Condensing from a fluid haze:
John Pringle Nichol, the nebular hypothesis and nineteenth-century cosmogony

Abstract

A significant astronomical debate of the mid-nineteenth century revolved around competing hypotheses of cosmogony. Traditional explanations held that God had created a static cosmos nearly six thousand years ago. Two credible astronomers, however, had begun to believe that traces of the developmental processes which led to the birth of stars and planets still persisted in the form of the unresolvable nebulae. An evolutionary cosmogony seemed to sit well with emergent long geological timescales and therefore proved attractive to those thinkers who were not persuaded of the correctness of Mosaic chronology and traditional creation stories.

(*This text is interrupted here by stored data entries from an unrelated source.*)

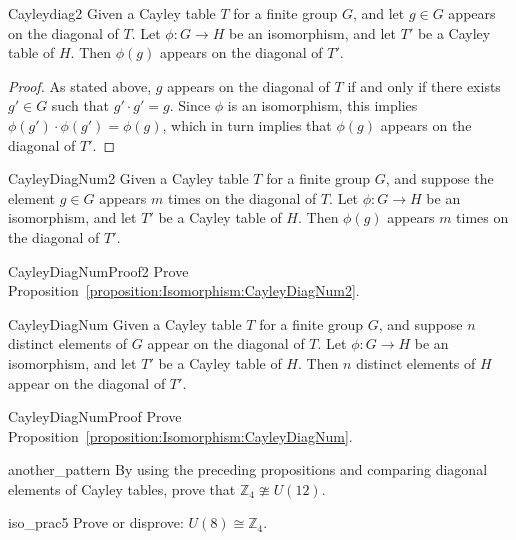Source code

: \begin{prop}{Cayleydiag2}
Given a Cayley table $T$ for a finite group $G$, and let $g \in G$  appears on the diagonal of $T$. Let $\phi:G \rightarrow H$ be an isomorphism, and let $T'$ be a Cayley table of $H$. Then $\phi(g)$ appears on the diagonal of $T'$.
\end{prop}

\begin{proof}
As stated above, $g$ appears on the diagonal of $T$ if and only if there exists $g' \in G$ such that $g' \cdot g' = g$.  Since $\phi$ is an isomorphism, this implies $\phi(g') \cdot \phi(g') = \phi(g)$, which in turn implies that $\phi(g)$ appears on the diagonal of $T'$.
\end{proof}

\begin{prop}{CayleyDiagNum2}
Given a Cayley table $T$ for a finite group $G$, and suppose the element $g \in G$ appears $m$ times on the diagonal of $T$.  Let $\phi:G \rightarrow H$ be an isomorphism, and let $T'$ be a Cayley table of $H$. Then $\phi(g)$ appears $m$ times  on the diagonal of $T'$.
\end{prop}

\begin{exercise}{CayleyDiagNumProof2}
Prove Proposition~\ref{proposition:Isomorphism:CayleyDiagNum2}.
\end{exercise}

\begin{prop}{CayleyDiagNum}
Given a Cayley table $T$ for a finite group $G$, and suppose $n$ distinct elements of $G$ appear on the diagonal of $T$.  Let $\phi:G \rightarrow H$ be an isomorphism, and let $T'$ be a Cayley table of $H$. Then $n$ distinct elements of $H$ appear on the diagonal of $T'$.
\end{prop}

\begin{exercise}{CayleyDiagNumProof}
Prove Proposition~\ref{proposition:Isomorphism:CayleyDiagNum}.
\end{exercise}


\begin{exercise}{another_pattern}
By using the preceding propositions and comparing diagonal elements of Cayley tables, prove  that ${\mathbb Z}_4 \ncong U(12)$.
\end{exercise} 

\begin{exercise}{iso_prac5}
Prove or disprove: $U(8) \cong {\mathbb Z}_4$.
\end{exercise}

A key figure in this debate was the Scottish political economist and radical polemicist John Pringle Nichol (1804-1859) who was a proponent of what had come to be known as the ‘nebular hypothesis’. He was opposed by astronomers and theologians of a more conservative religious and political mien, for whom an evolving universe conflicted with their belief in final causes and also threatened to undermine social stability. Some commentators believed that the claimed resolution of the Orion nebula by Lord Rosse’s giant telescope in the mid-1840s had destroyed Nichol’s argument for ongoing stellar development. This paper will show how Nichol repurposed the evidence produced by his opponents and proceeded to promote his alternative views to a generally receptive audience. He thus paved the way for an absolute expansion of universal time and distance, the acceptability of evolution and a general move towards rationalist religious views during the later nineteenth century.

Biography

Having spent a number of years as an IT Consultant, Howard Carlton has recently moved into the rather different world of academia. In 2013 he was awarded an MA in the History of Christianity by the University of Birmingham and he is currently studying for a PhD in Modern History at the same institution. His thesis will explore a number of nineteenth-century astronomical controversies in order to examine the relationship between the respective epistemological statuses of religion, metaphysics and science. It will also consider the development of the discipline of astronomy during the nineteenth century and reflect on the extent to which it influenced, and was influenced by, the changing cultural, educational, social and political contexts of Victorian society.